I also scheduled this test to start during the dog days of summer.  Seasonally, my sales always massively crater during the summer, which makes it a great time to spring big changes (like, e.g., new web applications).  Most of my customers won’t be using the software again until August, and that gives me a couple of months to get any hinks out of the system prior to them being seen by the majority of my user base.

My Big, Audacious Goal For This Test

I get about three (web) signups for every two downloads currently, and signups convert about twice as well as downloads do.  (Checking my math, that would imply a 3:1 ratio of sales, which is roughly what I see.)  If I was able to convert substantially all downloads to signups, I would expect to see sales increase by about 25%.

There are a couple of follow-on effects that would have:

  • I think offering two choices probably confuses customers and decreases the total conversion rate.  Eliminating one might help.
  • Consolidating offerings means that work to improve conversion rates automatically helps all prospects, rather than just 60%.

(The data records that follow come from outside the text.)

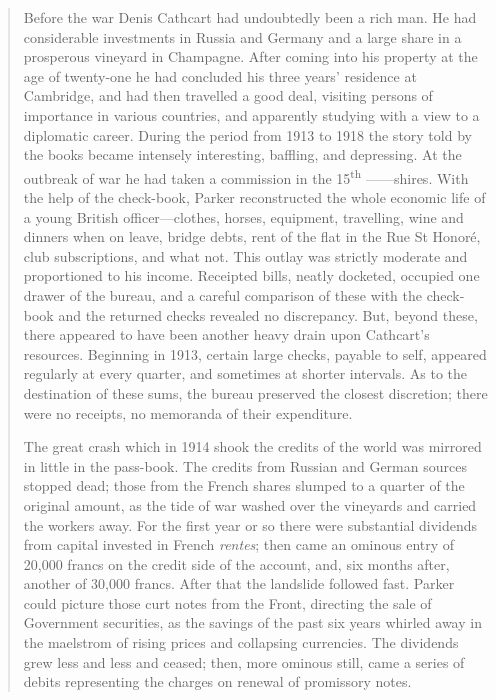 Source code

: \begin{quotation}
Before the war Denis Cathcart had undoubtedly been a rich man. He had considerable investments in Russia and Germany and a large share in a prosperous vineyard in Champagne. After coming into his property at the age of twenty-one he had concluded his three years' residence at Cambridge, and had then travelled a good deal, visiting persons of importance in various countries, and apparently studying with a view to a diplomatic career. During the period from 1913 to 1918 the story told by the books became intensely interesting, baffling, and depressing. At the outbreak of war he had taken a commission in the 15\textsuperscript{th} ——shires.  With the help of the check-book, Parker reconstructed the whole economic life of a young British officer—clothes, horses, equipment, travelling, wine and dinners when on leave, bridge debts, rent of the flat in the Rue St Honoré, club subscriptions, and what not. This outlay was strictly moderate and proportioned to his income. Receipted bills, neatly docketed, occupied one drawer of the bureau, and a careful comparison of these with the check-book and the returned checks revealed no discrepancy. But, beyond these, there appeared to have been another heavy drain upon Cathcart's resources. Beginning in 1913, certain large checks, payable to self, appeared regularly at every quarter, and sometimes at shorter intervals. As to the destination of these sums, the bureau preserved the closest discretion; there were no receipts, no memoranda of their expenditure.

The great crash which in 1914 shook the credits of the world was mirrored in little in the pass-book. The credits from Russian and German sources stopped dead; those from the French shares slumped to a quarter of the original amount, as the tide of war washed over the vineyards and carried the workers away. For the first year or so there were substantial dividends from capital invested in French \textit{rentes}; then came an ominous entry of 20,000 francs on the credit side of the account, and, six months after, another of 30,000 francs. After that the landslide followed fast. Parker could picture those curt notes from the Front, directing the sale of Government securities, as the savings of the past six years whirled away in the maelstrom of rising prices and collapsing currencies. The dividends grew less and less and ceased; then, more ominous still, came a series of debits representing the charges on renewal of promissory notes.


\end{quotation}

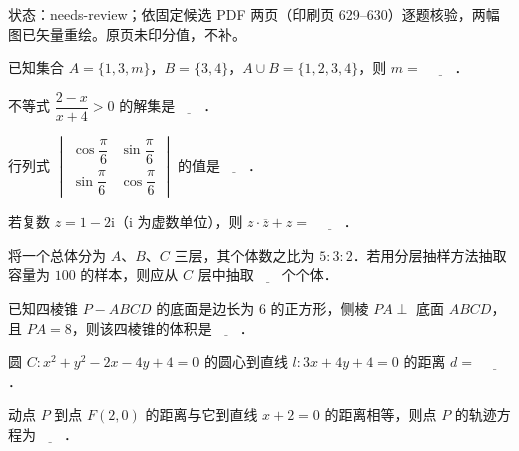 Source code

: 

状态：needs-review；依固定候选 PDF 两页（印刷页 629–630）逐题核验，两幅图已矢量重绘。原页未印分值，不补。


\begin{question}
已知集合 $A=\{1,3,m\}$，$B=\{3,4\}$，$A\cup B=\{1,2,3,4\}$，则 $m=$ $\underline{\qquad}$．

\end{question}
\begin{question}
不等式 $\dfrac{2-x}{x+4}>0$ 的解集是$\underline{\qquad}$．

\end{question}
\begin{question}
行列式 $\begin{vmatrix}\cos\dfrac\pi6&\sin\dfrac\pi6\\ \sin\dfrac\pi6&\cos\dfrac\pi6\end{vmatrix}$ 的值是$\underline{\qquad}$．

\end{question}
\begin{question}
若复数 $z=1-2\mathrm i$（$\mathrm i$ 为虚数单位），则 $z\cdot\overline z+z=$ $\underline{\qquad}$．

\end{question}
\begin{question}
将一个总体分为 $A$、$B$、$C$ 三层，其个体数之比为 $5:3:2$．若用分层抽样方法抽取容量为 $100$ 的样本，则应从 $C$ 层中抽取$\underline{\qquad}$个个体．

\end{question}
\begin{question}
已知四棱锥 $P-ABCD$ 的底面是边长为 $6$ 的正方形，侧棱 $PA\perp$ 底面 $ABCD$，且 $PA=8$，则该四棱锥的体积是$\underline{\qquad}$．

\end{question}
\begin{question}
圆 $C:x^2+y^2-2x-4y+4=0$ 的圆心到直线 $l:3x+4y+4=0$ 的距离 $d=$ $\underline{\qquad}$．

\end{question}
\begin{question}
动点 $P$ 到点 $F(2,0)$ 的距离与它到直线 $x+2=0$ 的距离相等，则点 $P$ 的轨迹方程为$\underline{\qquad}$．

\end{question}
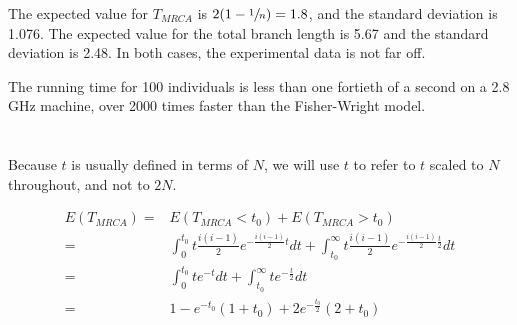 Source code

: \documentclass{article}
\begin{document}
The expected value for $T_{MRCA}$ is $2 (1 - \sfrac{1}{n}) = 1.8$, and the
standard deviation is 1.076.  The expected value for the total branch length is
5.67 and the standard deviation is 2.48.  In both cases, the experimental data
is not far off.

The running time for 100 individuals is less than one fortieth of a second on a
2.8 GHz machine, over 2000 times faster than the Fisher-Wright model.

\pagebreak


\section{}

Because $t$ is usually defined in terms of $N$, we will use $t$ to refer to $t$
scaled to $N$ throughout, and not to $2N$.

\begin{align*}
E(T_{MRCA}) =& E(T_{MRCA} < t_0) + E(T_{MRCA} > t_0) \\
            =& \int_0^{t_0} t \frac{i (i-1)}{2} e^{-\frac{i (i-1)}{2}t} dt +
               \int_{t_0}^{\infty} t\frac{i (i-1)}{2}
                    e^{-\frac{i (i-1)}{2}\frac{t}{2}} dt \\
            =& \int_0^{t_0} t e^{-t} dt +
               \int_{t_0}^{\infty} t e^{-\frac{t}{2}} dt \\
            =& 1-e^{-t_0} (1+t_0)+2 e^{-\frac{t_0}{2}} (2+t_0)
\end{align*}
\end{document}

Magic Synergy Of Conversion Optimization And AdWords

Large systemic increases in conversion rates let me walk up AdWords bids.  For example, I use Conversion Optimizer.  Essentially, rather than bidding on a cost per click basis I tell Google how much I’m willing to pay for a signup or trial download.  I tell them 40 cents, with the intention of them actually getting the average at around 30 cents, which implies (given my conversion from trials/signups to purchase) that I pay somewhere around $12 to $15 for each $30 sale.  Working back from 30 cents through my landing page conversion rate, it turns out I pay about 6 cents per click.

Now, assuming my landing page conversion is relatively constant but my trial to sale conversion goes up by 25%, instead of paying $12 to $15 a sale I’d be paying $9.60 to $12 a sale.  I could just pocket the extra money, but rather than doing that, I’m probably going to tell Google “Alright, new deal: I’ll pay you up to 60 cents a trial”, actually end up paying about 40 cents, and end up paying about 8 cents per click.  The difference between 6 and 8 will convince Google to show my ads more often than those of some competitors, increasing the number of trials I get per month out of them.  (And, not coincidentally, my AdWords bill.  Darn, that is a bloody brilliant business model, where they extract rent every time I do hard work.  Oh well, I still get money, too.)

We’ll see if this works or not.  As always, I’ll be posting about it on my blog.  I’m highly interested in both the numerical results of the A/B test as well as whether this turns out being a win-win for my customers and myself or whether it will cause confusion at the margin.  I’m hoping not, but can’t allow myself to stay married to all old decisions just out of a desire to be consistent.